As you all know, Jim has been our editor for ethics, standards and innovation since joining Reuters last April. During that time he has been drawn increasingly into an active role on the news file at times when we’ve been away from the office. He proved to be such an effective editor and leader that it just made sense for him to take the regional news editor position overseeing all journalists in North America and Latam. Jim has great news judgment, editing ability and people skills, and has impressed everyone with whom he has worked during his few months at Reuters. He’ll report to Paul, and will become part of Steve’s broadened senior editorial team. More details on that will follow. Jim also will serve as Paul’s stand-in to direct and coordinate coverage of major global stories when Paul is away from the office. And he will continue to oversee, with Reinhard Krause in London, our global photography department, drawing on his unique past experience as editor of three magazines famous for their photographs: Time, Life and People (not in that order). Jim spent most of his journalistic career at Time Inc., where his last job was Corporate Editor, sharing oversight of all the company’s magazines with editor-in-chief Norman Pearlstine.
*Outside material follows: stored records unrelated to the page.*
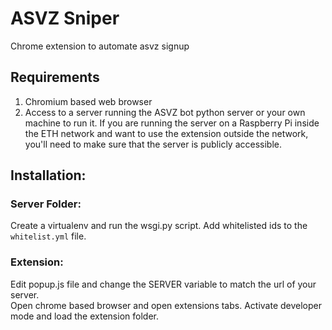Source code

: # ASVZ Sniper

Chrome extension to automate asvz signup

## Requirements
1. Chromium based web browser
2. Access to a server running the ASVZ bot python server or your own machine to run it. If you are running the server on a Raspberry Pi inside the ETH network and want to use the extension outside the network, you'll need to make sure that the server is publicly accessible. 

## Installation:
### Server Folder:

Create a virtualenv and run the wsgi.py script. Add whitelisted ids to the `whitelist.yml` file.

### Extension:
Edit popup.js file and change the SERVER variable to match the url of your server.  
Open chrome based browser and open extensions tabs. Activate developer mode and load the extension folder. 
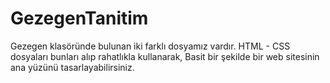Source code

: # GezegenTanitim

  Gezegen klasöründe bulunan iki farklı dosyamız vardır. HTML - CSS dosyaları bunları alıp rahatlıkla kullanarak,
  Basit bir şekilde bir web sitesinin ana yüzünü tasarlayabilirsiniz.
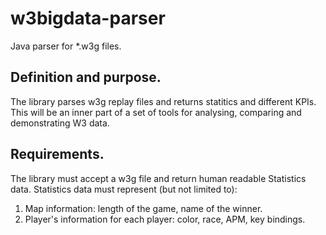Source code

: # w3bigdata-parser
Java parser for *.w3g files.

## Definition and purpose.
The library parses w3g replay files and returns statitics and different KPIs. This will be an inner part of a set of tools for analysing, comparing and demonstrating W3 data. 

## Requirements.
The library must accept a w3g file and return human readable Statistics data. 
Statistics data must represent (but not limited to):
1. Map information: length of the game, name of the winner.
2. Player's information for each player: color, race, APM, key bindings.



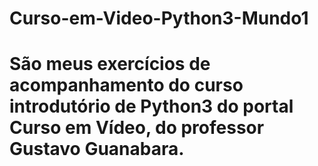 # Curso-em-Video-Python3-Mundo1
# São meus exercícios de acompanhamento do curso introdutório de Python3 do portal Curso em Vídeo, do professor Gustavo Guanabara.
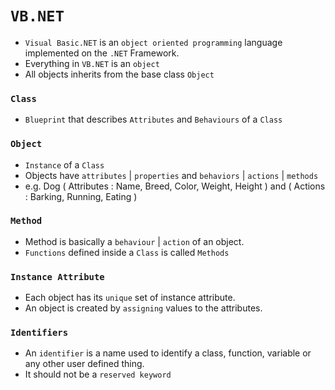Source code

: # `VB.NET`

- `Visual Basic.NET` is an `object oriented programming` language implemented on the `.NET` Framework.
- Everything in `VB.NET` is an `object`
- All objects inherits from the base class `Object`

### `Class`

- `Blueprint` that describes `Attributes` and `Behaviours` of a `Class`

### `Object`

- `Instance` of a `Class`
- Objects have `attributes` | `properties` and `behaviors` | `actions` | `methods`
- e.g. Dog ( Attributes : Name, Breed, Color, Weight, Height ) and ( Actions : Barking, Running, Eating )

### `Method`

- Method is basically a `behaviour` | `action` of an object.
- `Functions` defined inside a `Class` is called `Methods`

### `Instance Attribute`

- Each object has its `unique` set of instance attribute.
- An object is created by `assigning` values to the attributes.

### `Identifiers`

- An `identifier` is a name used to identify a class, function, variable or any other user defined thing.
- It should not be a `reserved keyword`
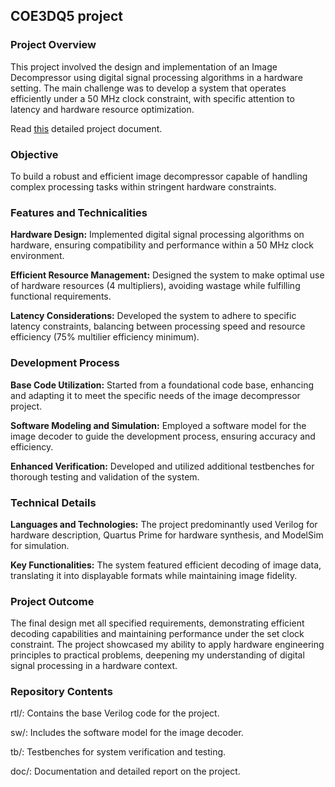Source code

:## COE3DQ5 project

### Project Overview

This project involved the design and implementation of an Image Decompressor using digital signal processing algorithms in a hardware setting. The main challenge was to develop a system that operates efficiently under a 50 MHz clock constraint, with specific attention to latency and hardware resource optimization.

Read [this](doc/3dq5-2023-project-description.pdf) detailed project document.

### Objective

To build a robust and efficient image decompressor capable of handling complex processing tasks within stringent hardware constraints.

### Features and Technicalities

**Hardware Design:** Implemented digital signal processing algorithms on hardware, ensuring compatibility and performance within a 50 MHz clock environment.

**Efficient Resource Management:** Designed the system to make optimal use of hardware resources (4 multipliers), avoiding wastage while fulfilling functional requirements.

**Latency Considerations:** Developed the system to adhere to specific latency constraints, balancing between processing speed and resource efficiency (75% multilier efficiency minimum).

### Development Process

**Base Code Utilization:** Started from a foundational code base, enhancing and adapting it to meet the specific needs of the image decompressor project.

**Software Modeling and Simulation:** Employed a software model for the image decoder to guide the development process, ensuring accuracy and efficiency.

**Enhanced Verification:** Developed and utilized additional testbenches for thorough testing and validation of the system.

### Technical Details

**Languages and Technologies:** The project predominantly used Verilog for hardware description, Quartus Prime for hardware synthesis, and ModelSim for simulation.

**Key Functionalities:** The system featured efficient decoding of image data, translating it into displayable formats while maintaining image fidelity.

### Project Outcome

The final design met all specified requirements, demonstrating efficient decoding capabilities and maintaining performance under the set clock constraint. The project showcased my ability to apply hardware engineering principles to practical problems, deepening my understanding of digital signal processing in a hardware context.

### Repository Contents

rtl/: Contains the base Verilog code for the project.

sw/: Includes the software model for the image decoder.

tb/: Testbenches for system verification and testing.

doc/: Documentation and detailed report on the project.
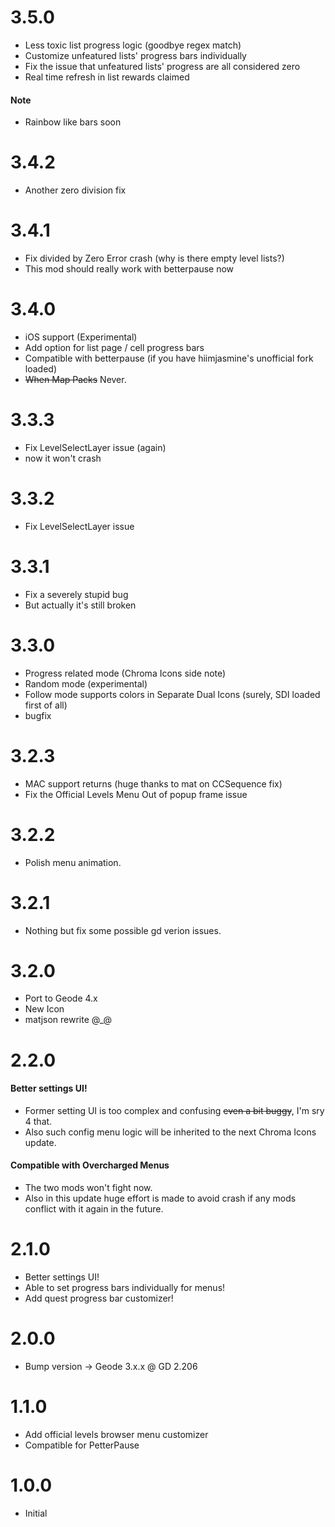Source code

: # 3.5.0
- Less toxic list progress logic (goodbye regex match)
- Customize unfeatured lists' progress bars individually
- Fix the issue that unfeatured lists' progress are all considered zero
- Real time refresh in list rewards claimed
#### Note
- Rainbow like bars soon

# 3.4.2
- Another zero division fix
# 3.4.1
- Fix divided by Zero Error crash (why is there empty level lists?)
- This mod should really work with betterpause now

# 3.4.0
- iOS support (Experimental)  
- Add option for list page / cell progress bars  
- Compatible with betterpause (if you have hiimjasmine's unofficial fork loaded)
- ~~When Map Packs~~ Never.

# 3.3.3
- Fix LevelSelectLayer issue (again)  
- now it won't crash

# 3.3.2
- Fix LevelSelectLayer issue  
  
# 3.3.1
- Fix a severely stupid bug  
- But actually it's still broken  
  
# 3.3.0
- Progress related mode (Chroma Icons side note)  
- Random mode (experimental)  
- Follow mode supports colors in Separate Dual Icons (surely, SDI loaded first of all)  
- bugfix  

# 3.2.3
- MAC support returns (huge thanks to mat on CCSequence fix)  
- Fix the Official Levels Menu Out of popup frame issue  

# 3.2.2
- Polish menu animation.

# 3.2.1
- Nothing but fix some possible gd verion issues.  

# 3.2.0
- Port to Geode 4.x  
- New Icon  
- matjson rewrite @_@  

# 2.2.0
#### <cy>Better settings UI!</c>
- Former setting UI is too complex and confusing ~~even a bit buggy~~, I'm sry 4 that.  
- Also such config menu logic will be inherited to the next Chroma Icons update.
#### <cy>Compatible with Overcharged Menus</c>
- The two mods won't fight now.  
- Also in this update huge effort is made to avoid crash if any mods conflict with it again in the future.

# 2.1.0
- Better settings UI!  
- Able to set progress bars individually for menus!  
- Add quest progress bar customizer!  

# 2.0.0
- Bump version -> Geode 3.x.x @ GD 2.206  

# 1.1.0
- Add official levels browser menu customizer  
- Compatible for PetterPause  

# 1.0.0
- Initial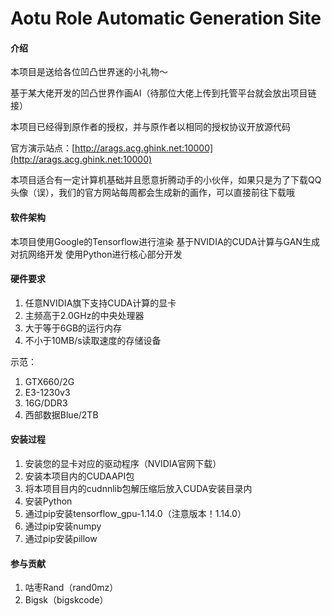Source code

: # Aotu Role Automatic Generation Site

#### 介绍

本项目是送给各位凹凸世界迷的小礼物～

基于某大佬开发的凹凸世界作画AI（待那位大佬上传到托管平台就会放出项目链接）

本项目已经得到原作者的授权，并与原作者以相同的授权协议开放源代码

官方演示站点：[http://arags.acg.ghink.net:10000](http://arags.acg.ghink.net:10000)

本项目适合有一定计算机基础并且愿意折腾动手的小伙伴，如果只是为了下载QQ头像（误），我们的官方网站每周都会生成新的画作，可以直接前往下载哦

#### 软件架构

本项目使用Google的Tensorflow进行渲染
基于NVIDIA的CUDA计算与GAN生成对抗网络开发
使用Python进行核心部分开发


#### 硬件要求

1.  任意NVIDIA旗下支持CUDA计算的显卡
2.  主频高于2.0GHz的中央处理器
3.  大于等于6GB的运行内存
4.  不小于10MB/s读取速度的存储设备

示范：

1.  GTX660/2G
2.  E3-1230v3
3.  16G/DDR3
4.  西部数据Blue/2TB

#### 安装过程

1.  安装您的显卡对应的驱动程序（NVIDIA官网下载）
2.  安装本项目内的CUDAAPI包
3.  将本项目目内的cudnnlib包解压缩后放入CUDA安装目录内
4.  安装Python
5.  通过pip安装tensorflow_gpu-1.14.0（注意版本！1.14.0）
6.  通过pip安装numpy
7.  通过pip安装pillow

#### 参与贡献

1.  咕枣Rand（rand0mz）
2.  Bigsk（bigskcode）
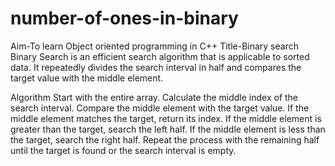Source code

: # number-of-ones-in-binary
Aim-To learn Object oriented programming in C++
Title-Binary search
Binary Search is an efficient search algorithm that is applicable to sorted data. It repeatedly divides the search interval in half and compares the target value with the middle element.

Algorithm
Start with the entire array.
Calculate the middle index of the search interval.
Compare the middle element with the target value.
If the middle element matches the target, return its index.
If the middle element is greater than the target, search the left half.
If the middle element is less than the target, search the right half.
Repeat the process with the remaining half until the target is found or the search interval is empty.
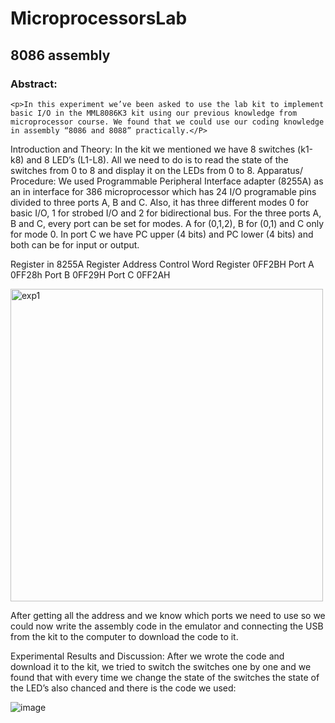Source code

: # MicroprocessorsLab

## 8086 assembly

### Abstract:
	<p>In this experiment we’ve been asked to use the lab kit to implement basic I/O in the MML8086K3 kit using our previous knowledge from microprocessor course. We found that we could use our coding knowledge in assembly “8086 and 8088” practically.</P>

Introduction and Theory:
	In the kit we mentioned we have 8 switches (k1-k8) and 8 LED’s (L1-L8). All we need to do is to read the state of the switches from 0 to 8 and display it on the LEDs from 0 to 8.
Apparatus/ Procedure:
We used Programmable Peripheral Interface adapter (8255A) as an in interface for 386 microprocessor which has 24 I/O programable pins divided to three ports A, B and C. Also, it has three different modes 0 for basic I/O, 1 for strobed I/O and 2 for bidirectional bus.
For the three ports A, B and C, every port can be set for modes. A for (0,1,2), B for (0,1) and C only for mode 0. In port C we have PC upper (4 bits) and PC lower (4 bits) and both can be for input or output.

Register in 8255A	               Register Address 
Control Word Register	           0FF2BH
Port A	                         0FF28h
Port B	                         0FF29H
Port C	                         0FF2AH

 
<img align="center" alt="exp1" width="500px" style="padding-right:10px;" src="https://github.com/BaraSedih11/MicroprocessorsLab/assets/98843912/e5858b4d-e033-4d06-9f79-696d4d5ffa03" />



After getting all the address and we know which ports we need to use so we could now write the assembly code in the emulator and connecting the USB from the kit to the computer to download the code to it. 

Experimental Results and Discussion:
After we wrote the code and download it to the kit, we tried to switch the switches one by one and we found that with every time we change the state of the switches the state of the LED’s also chanced and there is the code we used:


![image](https://github.com/BaraSedih11/MicroprocessorsLab/assets/98843912/f929ae22-c0b8-423f-b161-9a9c5e8b3c5c)

 

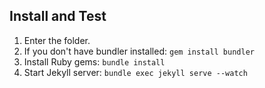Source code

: ## Install and Test
1. Enter the folder.
2. If you don't have bundler installed: `gem install bundler`
3. Install Ruby gems: `bundle install`
4. Start Jekyll server: `bundle exec jekyll serve --watch`
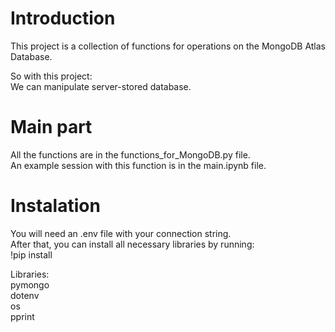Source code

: # Introduction

This project is a collection of functions for operations on the MongoDB Atlas Database. <br>

So with this project:<br>
We can manipulate server-stored database.

# Main part
All the functions are in the functions_for_MongoDB.py file.<br>
An example session with this function is in the main.ipynb file.

# Instalation
You will need an .env file with your connection string.<br>
After that, you can install all necessary libraries by running:<br>
!pip install <br>

Libraries:<br>
pymongo<br>
dotenv<br>
os<br>
pprint<br>

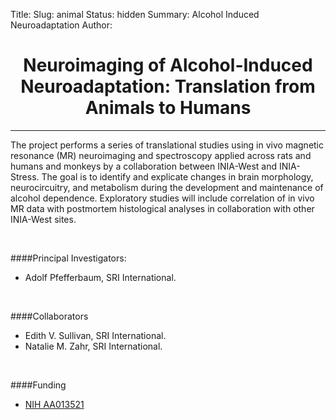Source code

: Title: 
Slug: animal
Status: hidden
Summary: Alcohol Induced Neuroadaptation
Author:

<h1 align="middle">Neuroimaging of Alcohol-Induced Neuroadaptation: Translation from Animals to Humans</h1>

---

The project performs a series of translational studies using in vivo magnetic resonance (MR) neuroimaging and spectroscopy applied across rats and humans and monkeys by a collaboration between INIA-West and INIA-Stress. The goal is to identify and explicate changes in brain morphology, neurocircuitry, and metabolism during the development and maintenance of alcohol dependence. Exploratory studies will include correlation of in vivo MR data with postmortem histological analyses in collaboration with other INIA-West sites. 

</br>

####Principal Investigators:  

* Adolf Pfefferbaum, SRI International.

</br>

####Collaborators

* Edith V. Sullivan, SRI International.
* Natalie M. Zahr, SRI International.

</br>

####Funding

 * [NIH AA013521][animal]

[animal]: https://projectreporter.nih.gov/project_info_description.cfm?aid=8901717&icde=29447440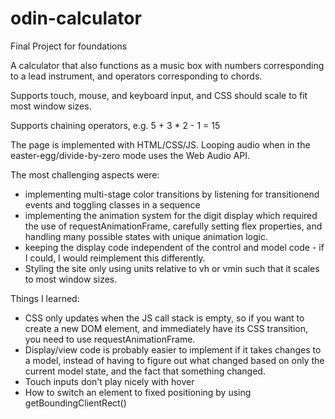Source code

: # odin-calculator

Final Project for foundations

A calculator that also functions as a music box with numbers corresponding to a lead instrument, and operators corresponding to chords.

Supports touch, mouse, and keyboard input, and CSS should scale to fit most window sizes.

Supports chaining operators, e.g. 5 + 3 * 2 - 1 = 15

The page is implemented with HTML/CSS/JS.  Looping audio when in the easter-egg/divide-by-zero mode uses the Web Audio API.

The most challenging aspects were:
- implementing multi-stage color transitions by listening for transitionend events and toggling classes in a sequence
- implementing the animation system for the digit display which required the use of requestAnimationFrame, carefully setting flex properties, and handling many possible states with unique animation logic. 
- keeping the display code independent of the control and model code - if I could, I would reimplement this differently. 
- Styling the site only using units relative to vh or vmin such that it scales to most window sizes. 

Things I learned:
 - CSS only updates when the JS call stack is empty, so if you want to create a new DOM element, and immediately have its CSS transition, you need to use requestAnimationFrame.
 - Display/view code is probably easier to implement if it takes changes to a model, instead of having to figure out what changed based on only the current model state, and the fact that something changed.
 - Touch inputs don't play nicely with hover
 - How to switch an element to fixed positioning by using getBoundingClientRect()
But his lives before and after that career were notable as well, including stints as a writer in the national affairs department of Newsweek, as a reporter on WNET’s nightly news program The Fifty-First State, and as the author of several works of history. While editing TIME he interviewed everyone from Fidel Castro to Nelson Mandela, and his signal interview with Slobodan Milosevic helped lead to the Dayton Accords.
After Time Inc., he edited the first digital multimedia general interest magazine in America, called FLYP, and then started his own multimedia publishing company, StoryRiver Media, in Washington, DC, where he lives with his wife Karen and their teenage children. His interest in the iPad as a publishing platform led him to a brief stint at News Corp’s The Daily before he joined Reuters.
We are pleased to have such a seasoned and adventurous journalist to guide our coverage of the Americas, especially as we enter the 2012 presidential campaign season.